* [Exercise]: For the data below, give the number of lines that include the word "archive" and nothing else.

*-*-*

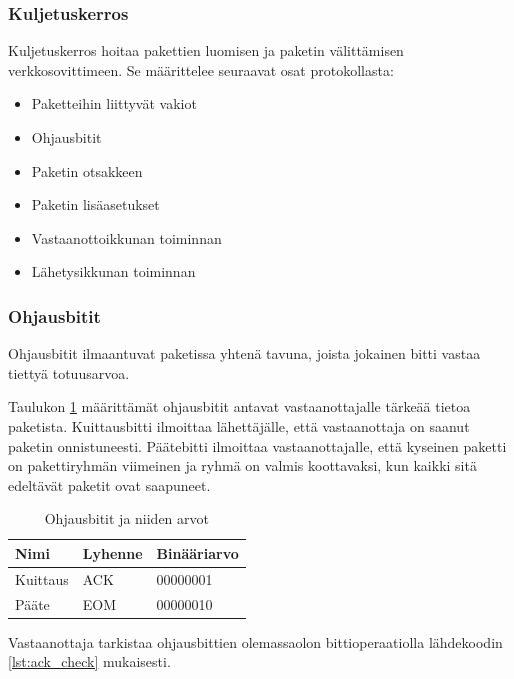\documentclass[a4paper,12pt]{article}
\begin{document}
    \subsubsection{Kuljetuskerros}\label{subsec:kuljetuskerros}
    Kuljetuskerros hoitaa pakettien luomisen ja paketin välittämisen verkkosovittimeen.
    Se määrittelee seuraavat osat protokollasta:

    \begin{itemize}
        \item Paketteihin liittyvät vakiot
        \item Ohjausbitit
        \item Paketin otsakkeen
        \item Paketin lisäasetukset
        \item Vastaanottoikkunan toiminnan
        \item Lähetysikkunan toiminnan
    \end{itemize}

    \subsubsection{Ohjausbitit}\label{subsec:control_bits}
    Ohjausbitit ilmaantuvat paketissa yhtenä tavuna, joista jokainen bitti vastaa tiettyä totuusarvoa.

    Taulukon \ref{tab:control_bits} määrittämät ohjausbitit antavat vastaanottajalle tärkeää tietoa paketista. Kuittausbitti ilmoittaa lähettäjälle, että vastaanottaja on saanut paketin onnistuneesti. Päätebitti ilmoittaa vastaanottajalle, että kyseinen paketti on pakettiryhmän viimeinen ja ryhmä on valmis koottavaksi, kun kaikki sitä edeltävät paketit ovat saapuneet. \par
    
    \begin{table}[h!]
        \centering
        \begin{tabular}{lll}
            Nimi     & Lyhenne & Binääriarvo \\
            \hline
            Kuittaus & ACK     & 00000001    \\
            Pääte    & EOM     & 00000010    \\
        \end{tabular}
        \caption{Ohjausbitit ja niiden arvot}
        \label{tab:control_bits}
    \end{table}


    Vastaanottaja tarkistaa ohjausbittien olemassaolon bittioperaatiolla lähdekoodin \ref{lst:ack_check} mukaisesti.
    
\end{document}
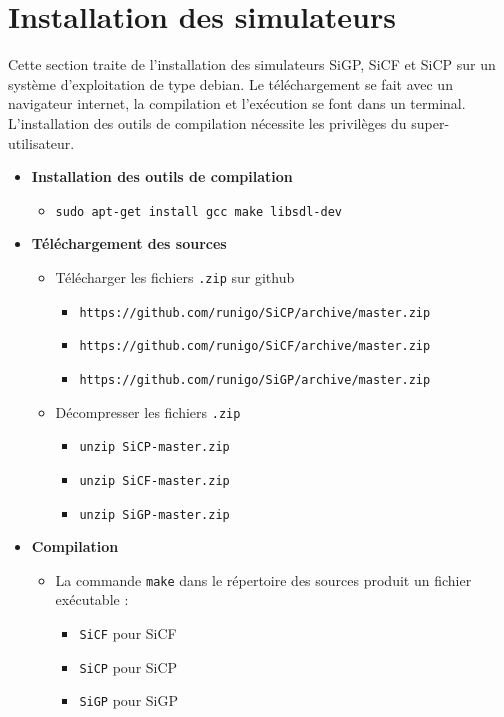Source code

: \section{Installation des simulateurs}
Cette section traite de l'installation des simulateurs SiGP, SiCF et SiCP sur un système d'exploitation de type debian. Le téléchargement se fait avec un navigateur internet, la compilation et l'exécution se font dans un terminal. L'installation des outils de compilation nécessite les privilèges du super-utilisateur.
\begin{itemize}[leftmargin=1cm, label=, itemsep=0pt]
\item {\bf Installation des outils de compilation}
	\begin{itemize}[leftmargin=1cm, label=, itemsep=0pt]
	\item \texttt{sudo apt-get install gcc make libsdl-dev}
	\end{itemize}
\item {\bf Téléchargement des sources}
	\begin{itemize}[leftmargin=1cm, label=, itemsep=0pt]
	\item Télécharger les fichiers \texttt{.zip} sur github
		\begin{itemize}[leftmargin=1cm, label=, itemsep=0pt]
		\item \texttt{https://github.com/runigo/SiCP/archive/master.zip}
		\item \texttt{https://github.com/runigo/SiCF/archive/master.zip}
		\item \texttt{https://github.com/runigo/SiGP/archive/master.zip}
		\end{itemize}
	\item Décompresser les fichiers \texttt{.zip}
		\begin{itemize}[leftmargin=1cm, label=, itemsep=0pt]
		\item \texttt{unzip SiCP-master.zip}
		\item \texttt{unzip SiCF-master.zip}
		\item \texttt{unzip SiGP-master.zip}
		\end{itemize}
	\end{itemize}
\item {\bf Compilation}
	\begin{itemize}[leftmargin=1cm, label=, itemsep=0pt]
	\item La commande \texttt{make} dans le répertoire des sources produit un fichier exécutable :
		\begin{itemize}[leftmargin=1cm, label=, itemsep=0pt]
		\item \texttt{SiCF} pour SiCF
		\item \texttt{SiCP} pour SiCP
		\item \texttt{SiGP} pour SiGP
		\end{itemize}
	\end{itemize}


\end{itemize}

*-*-*

* [Expected answer]: 3